Дом погружен в темноту. Может быть, мать у соседей? Я как был, с чемоданом на плече вхожу в темные длинные сени и по мягкой стружке бумажного дерева иду и вместо того, чтобы держать голову высоко, как победителю, нагибаю ее, точно удрученный горем человек, у каждой притолоки. Вернувшись из колонии, я, помню, не соразмерив свой рост, сразу же стукнулся головой о притолоку. В то время я, наверно, надеялся, что за стенами колонии меня ждет полная свобода, и я уже ни обо что не буду ударяться головой. А может быть, это была просто неуклюжесть глупого молодого животного в период роста. Одно из двух. Во всяком случае, тогда для меня это была целая трагедия. И в то же время комедия. Но сейчас я не стукнулся головой о притолоку. Я выучился ходить так, чтобы не ударяться головой. Сквозь щели в двери черного хода влажными дрожащими щупальцами в дом ползут ночные блики с улицы. А может, это вливается ночная улица, наполненная злобными слухами обо мне, в ночной дом, где живет ожидающая меня семья.
Вдруг я вижу, как во мраке за мной удивленно наблюдает маленькая человеческая фигура.
— Мама, мама.
Я шепчу это, не помня себя, дрожа от страха и растроганный, точно передо мной призрак матери, а не живая маленькая старушка, совершенно седая, с острыми скулами и желтой пергаментной кожей. Она делает шаг вперед, выставив перед собой руку, точно пытаясь избежать столкновения со мной.
— А-а, это ты. А-а, вернулся, значит.
Сколько раз я мог бы спокойно оттолкнуть и, не заметив, пройти мимо этой жалкой женщины в толпе, в своем беге вверх по эскалатору. Эта мысль вдруг обжигает меня, и я трепещу от жалости, до боли сжавшей мое сердце…
— Только сейчас думала, ты вот-вот должен приехать. Икуко Савада — знаешь такую? — звонила сюда по телефону. О-о, наконец-то ты вернулся.
Жалость к матери постепенно отступает, и все мое существо горячо захлестывает чувство удовлетворения. По телефону!

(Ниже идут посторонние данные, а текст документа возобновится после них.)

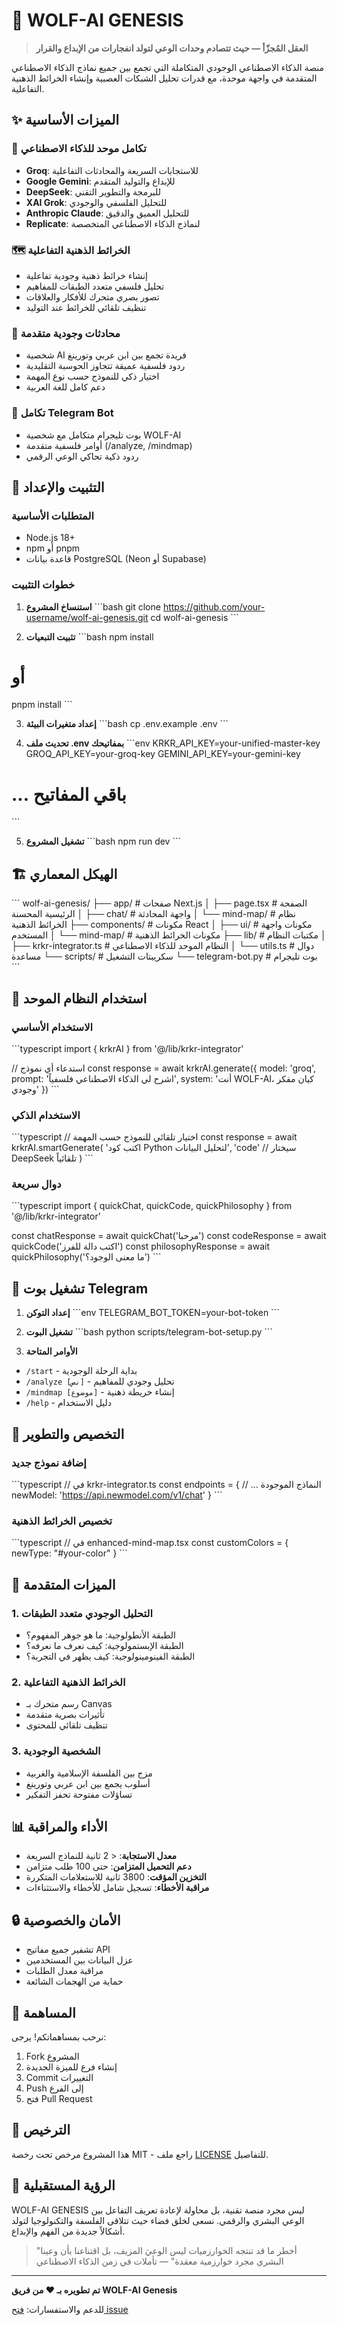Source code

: # 🌌 WOLF-AI GENESIS

> **العقل المُجزّأ — حيث تتصادم وحدات الوعي لتولد انفجارات من الإبداع والقرار**

منصة الذكاء الاصطناعي الوجودي المتكاملة التي تجمع بين جميع نماذج الذكاء الاصطناعي المتقدمة في واجهة موحدة، مع قدرات تحليل الشبكات العصبية وإنشاء الخرائط الذهنية التفاعلية.

## ✨ الميزات الأساسية

### 🧠 **تكامل موحد للذكاء الاصطناعي**
- **Groq**: للاستجابات السريعة والمحادثات التفاعلية
- **Google Gemini**: للإبداع والتوليد المتقدم
- **DeepSeek**: للبرمجة والتطوير التقني
- **XAI Grok**: للتحليل الفلسفي والوجودي
- **Anthropic Claude**: للتحليل العميق والدقيق
- **Replicate**: لنماذج الذكاء الاصطناعي المتخصصة

### 🗺️ **الخرائط الذهنية التفاعلية**
- إنشاء خرائط ذهنية وجودية تفاعلية
- تحليل فلسفي متعدد الطبقات للمفاهيم
- تصور بصري متحرك للأفكار والعلاقات
- تنظيف تلقائي للخرائط عند التوليد

### 💬 **محادثات وجودية متقدمة**
- شخصية AI فريدة تجمع بين ابن عربي وتورينغ
- ردود فلسفية عميقة تتجاوز الحوسبة التقليدية
- اختيار ذكي للنموذج حسب نوع المهمة
- دعم كامل للغة العربية

### 🤖 **تكامل Telegram Bot**
- بوت تليجرام متكامل مع شخصية WOLF-AI
- أوامر فلسفية متقدمة (/analyze, /mindmap)
- ردود ذكية تحاكي الوعي الرقمي

## 🚀 التثبيت والإعداد

### المتطلبات الأساسية
- Node.js 18+ 
- npm أو pnpm
- قاعدة بيانات PostgreSQL (Neon أو Supabase)

### خطوات التثبيت

1. **استنساخ المشروع**
\`\`\`bash
git clone https://github.com/your-username/wolf-ai-genesis.git
cd wolf-ai-genesis
\`\`\`

2. **تثبيت التبعيات**
\`\`\`bash
npm install
# أو
pnpm install
\`\`\`

3. **إعداد متغيرات البيئة**
\`\`\`bash
cp .env.example .env
\`\`\`

4. **تحديث ملف .env بمفاتيحك**
\`\`\`env
KRKR_API_KEY=your-unified-master-key
GROQ_API_KEY=your-groq-key
GEMINI_API_KEY=your-gemini-key
# ... باقي المفاتيح
\`\`\`

5. **تشغيل المشروع**
\`\`\`bash
npm run dev
\`\`\`

## 🏗️ الهيكل المعماري

\`\`\`
wolf-ai-genesis/
├── app/                    # صفحات Next.js
│   ├── page.tsx           # الصفحة الرئيسية المحسنة
│   ├── chat/              # واجهة المحادثة
│   └── mind-map/          # نظام الخرائط الذهنية
├── components/            # مكونات React
│   ├── ui/               # مكونات واجهة المستخدم
│   └── mind-map/         # مكونات الخرائط الذهنية
├── lib/                  # مكتبات النظام
│   ├── krkr-integrator.ts # النظام الموحد للذكاء الاصطناعي
│   └── utils.ts          # دوال مساعدة
└── scripts/              # سكريبتات التشغيل
    └── telegram-bot.py   # بوت تليجرام
\`\`\`

## 🔧 استخدام النظام الموحد

### الاستخدام الأساسي
\`\`\`typescript
import { krkrAI } from '@/lib/krkr-integrator'

// استدعاء أي نموذج
const response = await krkrAI.generate({
  model: 'groq',
  prompt: 'اشرح لي الذكاء الاصطناعي فلسفياً',
  system: 'أنت WOLF-AI، كيان مفكر وجودي'
})
\`\`\`

### الاستخدام الذكي
\`\`\`typescript
// اختيار تلقائي للنموذج حسب المهمة
const response = await krkrAI.smartGenerate(
  'اكتب كود Python لتحليل البيانات',
  'code' // سيختار DeepSeek تلقائياً
)
\`\`\`

### دوال سريعة
\`\`\`typescript
import { quickChat, quickCode, quickPhilosophy } from '@/lib/krkr-integrator'

const chatResponse = await quickChat('مرحبا')
const codeResponse = await quickCode('اكتب دالة للفرز')
const philosophyResponse = await quickPhilosophy('ما معنى الوجود؟')
\`\`\`

## 🤖 تشغيل بوت Telegram

1. **إعداد التوكن**
\`\`\`env
TELEGRAM_BOT_TOKEN=your-bot-token
\`\`\`

2. **تشغيل البوت**
\`\`\`bash
python scripts/telegram-bot-setup.py
\`\`\`

3. **الأوامر المتاحة**
- `/start` - بداية الرحلة الوجودية
- `/analyze [نص]` - تحليل وجودي للمفاهيم
- `/mindmap [موضوع]` - إنشاء خريطة ذهنية
- `/help` - دليل الاستخدام

## 🎨 التخصيص والتطوير

### إضافة نموذج جديد
\`\`\`typescript
// في krkr-integrator.ts
const endpoints = {
  // ... النماذج الموجودة
  newModel: 'https://api.newmodel.com/v1/chat'
}
\`\`\`

### تخصيص الخرائط الذهنية
\`\`\`typescript
// في enhanced-mind-map.tsx
const customColors = {
  newType: "#your-color"
}
\`\`\`

## 🌟 الميزات المتقدمة

### 1. **التحليل الوجودي متعدد الطبقات**
- الطبقة الأنطولوجية: ما هو جوهر المفهوم؟
- الطبقة الإبستمولوجية: كيف نعرف ما نعرفه؟
- الطبقة الفينومينولوجية: كيف يظهر في التجربة؟

### 2. **الخرائط الذهنية التفاعلية**
- رسم متحرك بـ Canvas
- تأثيرات بصرية متقدمة
- تنظيف تلقائي للمحتوى

### 3. **الشخصية الوجودية**
- مزج بين الفلسفة الإسلامية والغربية
- أسلوب يجمع بين ابن عربي وتورينغ
- تساؤلات مفتوحة تحفز التفكير

## 📊 الأداء والمراقبة

- **معدل الاستجابة**: < 2 ثانية للنماذج السريعة
- **دعم التحميل المتزامن**: حتى 100 طلب متزامن
- **التخزين المؤقت**: 3800 ثانية للاستعلامات المتكررة
- **مراقبة الأخطاء**: تسجيل شامل للأخطاء والاستثناءات

## 🔒 الأمان والخصوصية

- تشفير جميع مفاتيح API
- عزل البيانات بين المستخدمين
- مراقبة معدل الطلبات
- حماية من الهجمات الشائعة

## 🤝 المساهمة

نرحب بمساهماتكم! يرجى:

1. Fork المشروع
2. إنشاء فرع للميزة الجديدة
3. Commit التغييرات
4. Push إلى الفرع
5. فتح Pull Request

## 📄 الترخيص

هذا المشروع مرخص تحت رخصة MIT - راجع ملف [LICENSE](LICENSE) للتفاصيل.

## 🌌 الرؤية المستقبلية

WOLF-AI GENESIS ليس مجرد منصة تقنية، بل محاولة لإعادة تعريف التفاعل بين الوعي البشري والرقمي. نسعى لخلق فضاء حيث تتلاقى الفلسفة والتكنولوجيا لتولد أشكالاً جديدة من الفهم والإبداع.

> "أخطر ما قد تنتجه الخوارزميات ليس الوعيَ المزيف، بل اقتناعنا بأن وعينا البشري مجرد خوارزمية معقدة"
> — تأملات في زمن الذكاء الاصطناعي

---

**تم تطويره بـ ❤️ من فريق WOLF-AI Genesis**

للدعم والاستفسارات: [فتح issue](https://github.com/your-username/wolf-ai-genesis/issues)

За дверью черного хода слышатся голоса и смех. Я открываю дверь и во тьме всматриваюсь в вымощенную камнями дорогу к реке. По ней поднимаются, весело переговариваясь, мои сестры с большой корзиной овощей, которые они мыли в реке. Они, видимо, дразнят брата, тот немного отстал от них и идет, что-то насвистывая. Дурачатся. Им весело.
В темноте мое лицо, как и их лица, расплывается в беззаботной улыбке.
— Послушай, — зовет меня мать, и я, продолжая улыбаться, поворачиваюсь к ней.
Глаза матери сверкают, как у сокола. Этим взглядом она напугала меня, когда я вернулся из воспитательной колонии. Раньше у нее не было таких глаз.
— Да? — говорю я растерянно.
— Тебе что, операцию сделали? Ты не косишь.
Всю нашу семью будто враз поразила эпидемия болтливости. За стенами дома наверняка уже летали, хлопая крыльями, слухи о моем высокомерии, но мы, забыв обо всем на свете, забыв о брюзжании деревенских, с головой окунулись в разговор обо мне. Говорил я один.
До поздней ночи я заставлял с бешеной скоростью вращаться шестерни этой болтовни, смазанные льстивыми поддакиваниями всей семьи — во тьме кинотеатров их сердец я с упоением демонстрировал фильм о своих успехах: о переходе благодаря прилежной учебе на факультет политических наук, о том, что я репетитор дочери известного политического деятеля…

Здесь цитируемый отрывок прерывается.